__THE PROBLEM__: In the listing below, find every line containing "ParameterValue" and copy it out.

__SUPPLIED ENTRIES__:
———
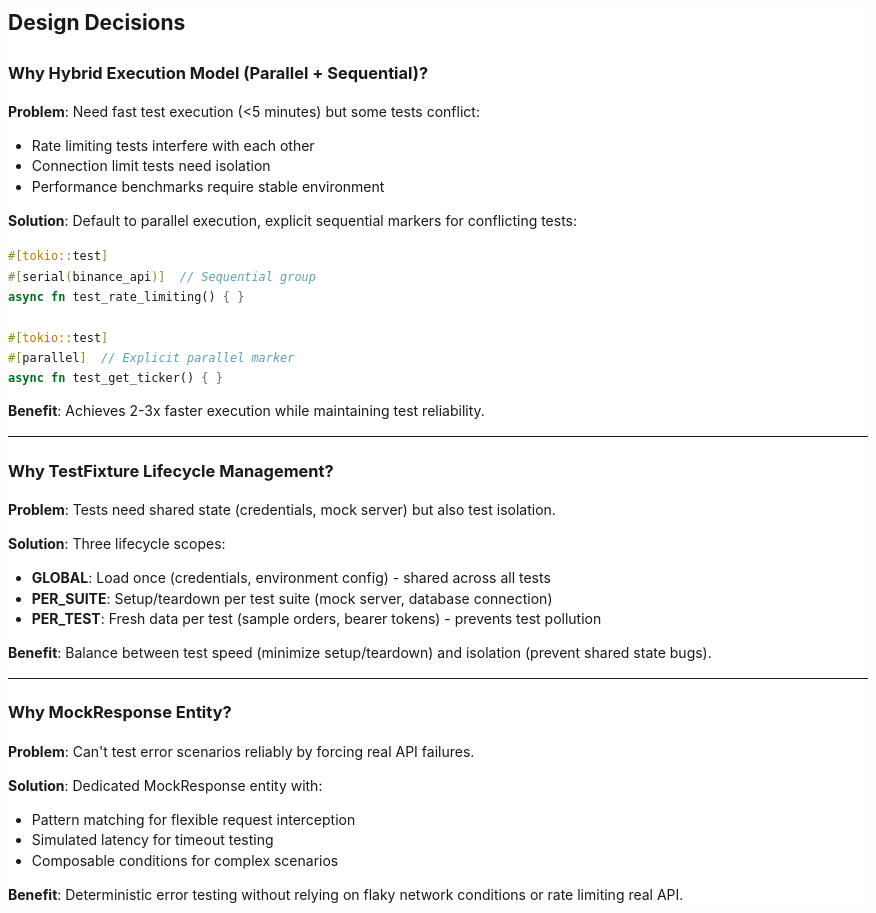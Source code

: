 
## Design Decisions

### Why Hybrid Execution Model (Parallel + Sequential)?

**Problem**: Need fast test execution (<5 minutes) but some tests conflict:
- Rate limiting tests interfere with each other
- Connection limit tests need isolation
- Performance benchmarks require stable environment

**Solution**: Default to parallel execution, explicit sequential markers for conflicting tests:
```rust
#[tokio::test]
#[serial(binance_api)]  // Sequential group
async fn test_rate_limiting() { }

#[tokio::test]
#[parallel]  // Explicit parallel marker
async fn test_get_ticker() { }
```

**Benefit**: Achieves 2-3x faster execution while maintaining test reliability.

---

### Why TestFixture Lifecycle Management?

**Problem**: Tests need shared state (credentials, mock server) but also test isolation.

**Solution**: Three lifecycle scopes:
- **GLOBAL**: Load once (credentials, environment config) - shared across all tests
- **PER_SUITE**: Setup/teardown per test suite (mock server, database connection)
- **PER_TEST**: Fresh data per test (sample orders, bearer tokens) - prevents test pollution

**Benefit**: Balance between test speed (minimize setup/teardown) and isolation (prevent shared state bugs).

---

### Why MockResponse Entity?

**Problem**: Can't test error scenarios reliably by forcing real API failures.

**Solution**: Dedicated MockResponse entity with:
- Pattern matching for flexible request interception
- Simulated latency for timeout testing
- Composable conditions for complex scenarios

**Benefit**: Deterministic error testing without relying on flaky network conditions or rate limiting real API.
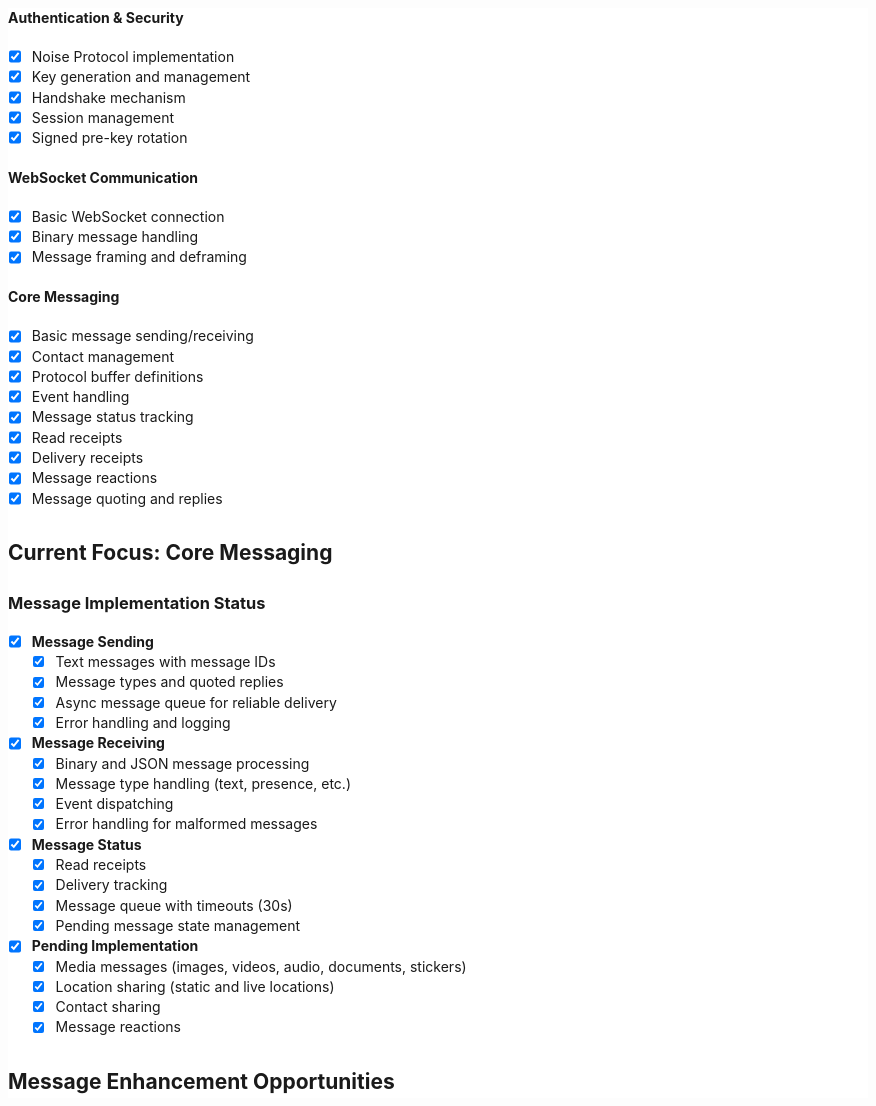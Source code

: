 #### Authentication & Security
- [x] Noise Protocol implementation
- [x] Key generation and management
- [x] Handshake mechanism
- [x] Session management
- [x] Signed pre-key rotation

#### WebSocket Communication
- [x] Basic WebSocket connection
- [x] Binary message handling
- [x] Message framing and deframing

#### Core Messaging
- [x] Basic message sending/receiving
- [x] Contact management
- [x] Protocol buffer definitions
- [x] Event handling
- [x] Message status tracking
- [x] Read receipts
- [x] Delivery receipts
- [x] Message reactions
- [x] Message quoting and replies

## Current Focus: Core Messaging

### Message Implementation Status
- [x] **Message Sending**
  - [x] Text messages with message IDs
  - [x] Message types and quoted replies
  - [x] Async message queue for reliable delivery
  - [x] Error handling and logging

- [x] **Message Receiving**
  - [x] Binary and JSON message processing
  - [x] Message type handling (text, presence, etc.)
  - [x] Event dispatching
  - [x] Error handling for malformed messages

- [x] **Message Status**
  - [x] Read receipts
  - [x] Delivery tracking
  - [x] Message queue with timeouts (30s)
  - [x] Pending message state management

- [x] **Pending Implementation**
  - [x] Media messages (images, videos, audio, documents, stickers)
  - [x] Location sharing (static and live locations)
  - [x] Contact sharing
  - [x] Message reactions

## Message Enhancement Opportunities
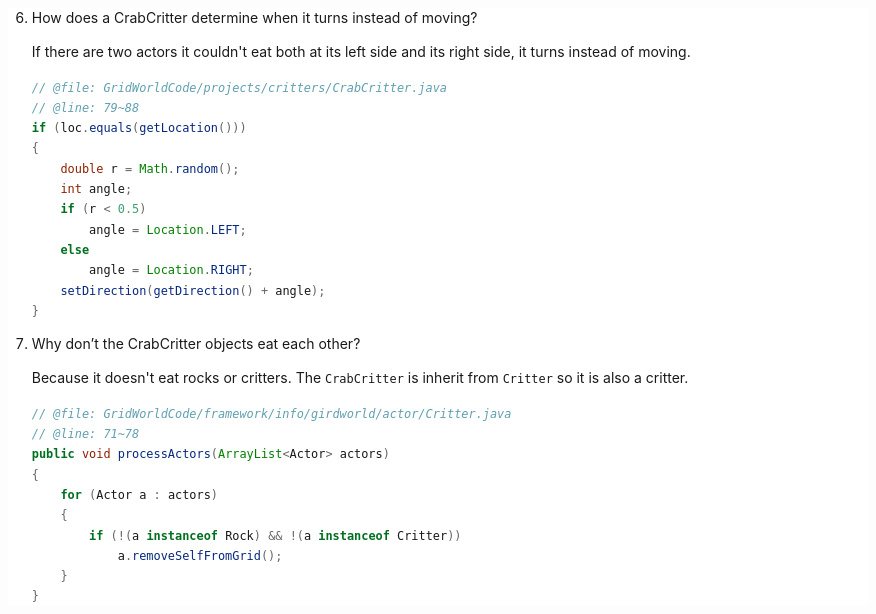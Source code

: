    

6. How does a CrabCritter determine when it turns instead of moving?

   If there are two actors it couldn't eat both at its left side and its right side, it turns instead of moving.

   ```java
   // @file: GridWorldCode/projects/critters/CrabCritter.java
   // @line: 79~88
   if (loc.equals(getLocation()))
   {
       double r = Math.random();
       int angle;
       if (r < 0.5)
           angle = Location.LEFT;
       else
           angle = Location.RIGHT;
       setDirection(getDirection() + angle);
   }
   ```

   

7. Why don’t the CrabCritter objects eat each other?

   Because it doesn't eat rocks or critters. The `CrabCritter` is inherit from `Critter` so it is also a critter.

   ```java
   // @file: GridWorldCode/framework/info/girdworld/actor/Critter.java
   // @line: 71~78
   public void processActors(ArrayList<Actor> actors)
   {
       for (Actor a : actors)
       {
           if (!(a instanceof Rock) && !(a instanceof Critter))
               a.removeSelfFromGrid();
       }
   }
   ```

   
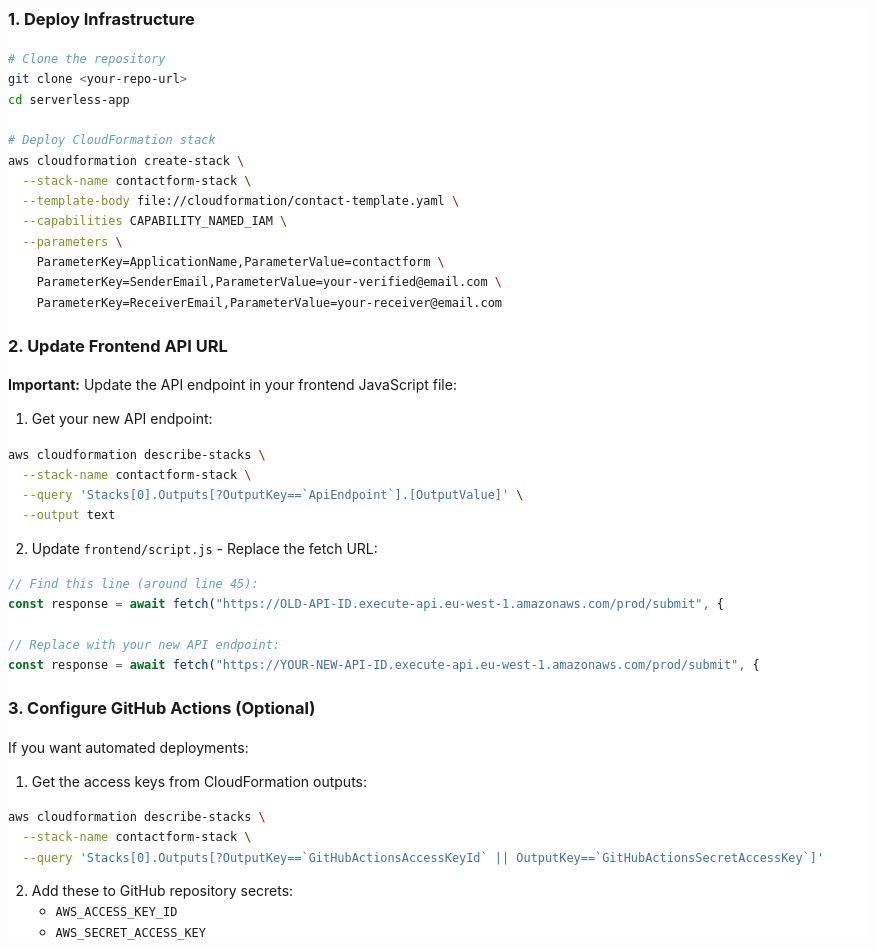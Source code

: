 ### 1. Deploy Infrastructure

```bash
# Clone the repository
git clone <your-repo-url>
cd serverless-app

# Deploy CloudFormation stack
aws cloudformation create-stack \
  --stack-name contactform-stack \
  --template-body file://cloudformation/contact-template.yaml \
  --capabilities CAPABILITY_NAMED_IAM \
  --parameters \
    ParameterKey=ApplicationName,ParameterValue=contactform \
    ParameterKey=SenderEmail,ParameterValue=your-verified@email.com \
    ParameterKey=ReceiverEmail,ParameterValue=your-receiver@email.com
```

### 2. Update Frontend API URL

**Important:** Update the API endpoint in your frontend JavaScript file:

1. Get your new API endpoint:
```bash
aws cloudformation describe-stacks \
  --stack-name contactform-stack \
  --query 'Stacks[0].Outputs[?OutputKey==`ApiEndpoint`].[OutputValue]' \
  --output text
```

2. Update `frontend/script.js` - Replace the fetch URL:
```javascript
// Find this line (around line 45):
const response = await fetch("https://OLD-API-ID.execute-api.eu-west-1.amazonaws.com/prod/submit", {

// Replace with your new API endpoint:
const response = await fetch("https://YOUR-NEW-API-ID.execute-api.eu-west-1.amazonaws.com/prod/submit", {
```

### 3. Configure GitHub Actions (Optional)

If you want automated deployments:

1. Get the access keys from CloudFormation outputs:
```bash
aws cloudformation describe-stacks \
  --stack-name contactform-stack \
  --query 'Stacks[0].Outputs[?OutputKey==`GitHubActionsAccessKeyId` || OutputKey==`GitHubActionsSecretAccessKey`]'
```

2. Add these to GitHub repository secrets:
   - `AWS_ACCESS_KEY_ID`
   - `AWS_SECRET_ACCESS_KEY`
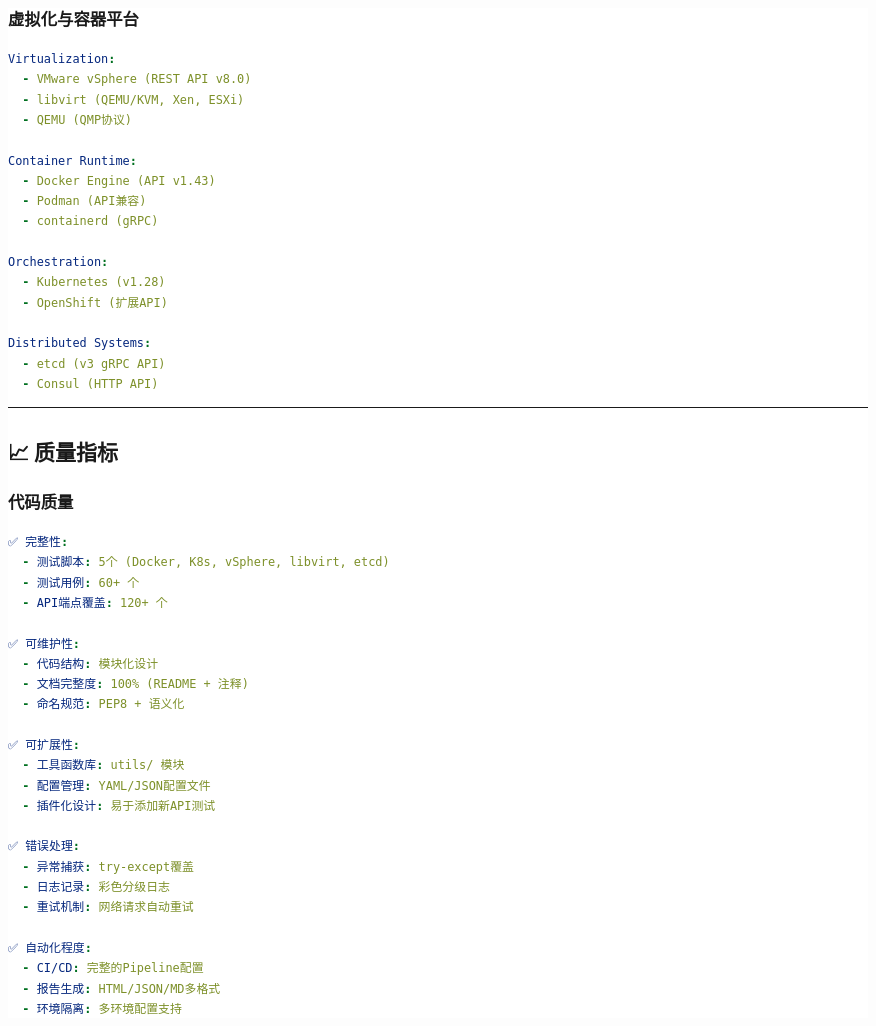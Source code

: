 ### 虚拟化与容器平台

```yaml
Virtualization:
  - VMware vSphere (REST API v8.0)
  - libvirt (QEMU/KVM, Xen, ESXi)
  - QEMU (QMP协议)

Container Runtime:
  - Docker Engine (API v1.43)
  - Podman (API兼容)
  - containerd (gRPC)

Orchestration:
  - Kubernetes (v1.28)
  - OpenShift (扩展API)

Distributed Systems:
  - etcd (v3 gRPC API)
  - Consul (HTTP API)
```

---

## 📈 质量指标

### 代码质量

```yaml
✅ 完整性:
  - 测试脚本: 5个 (Docker, K8s, vSphere, libvirt, etcd)
  - 测试用例: 60+ 个
  - API端点覆盖: 120+ 个

✅ 可维护性:
  - 代码结构: 模块化设计
  - 文档完整度: 100% (README + 注释)
  - 命名规范: PEP8 + 语义化

✅ 可扩展性:
  - 工具函数库: utils/ 模块
  - 配置管理: YAML/JSON配置文件
  - 插件化设计: 易于添加新API测试

✅ 错误处理:
  - 异常捕获: try-except覆盖
  - 日志记录: 彩色分级日志
  - 重试机制: 网络请求自动重试

✅ 自动化程度:
  - CI/CD: 完整的Pipeline配置
  - 报告生成: HTML/JSON/MD多格式
  - 环境隔离: 多环境配置支持
```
———
__FINAL ANSWER__:
    ParameterKey=ApplicationName,ParameterValue=contactform \
    ParameterKey=SenderEmail,ParameterValue=your-verified@email.com \
    ParameterKey=ReceiverEmail,ParameterValue=your-receiver@email.com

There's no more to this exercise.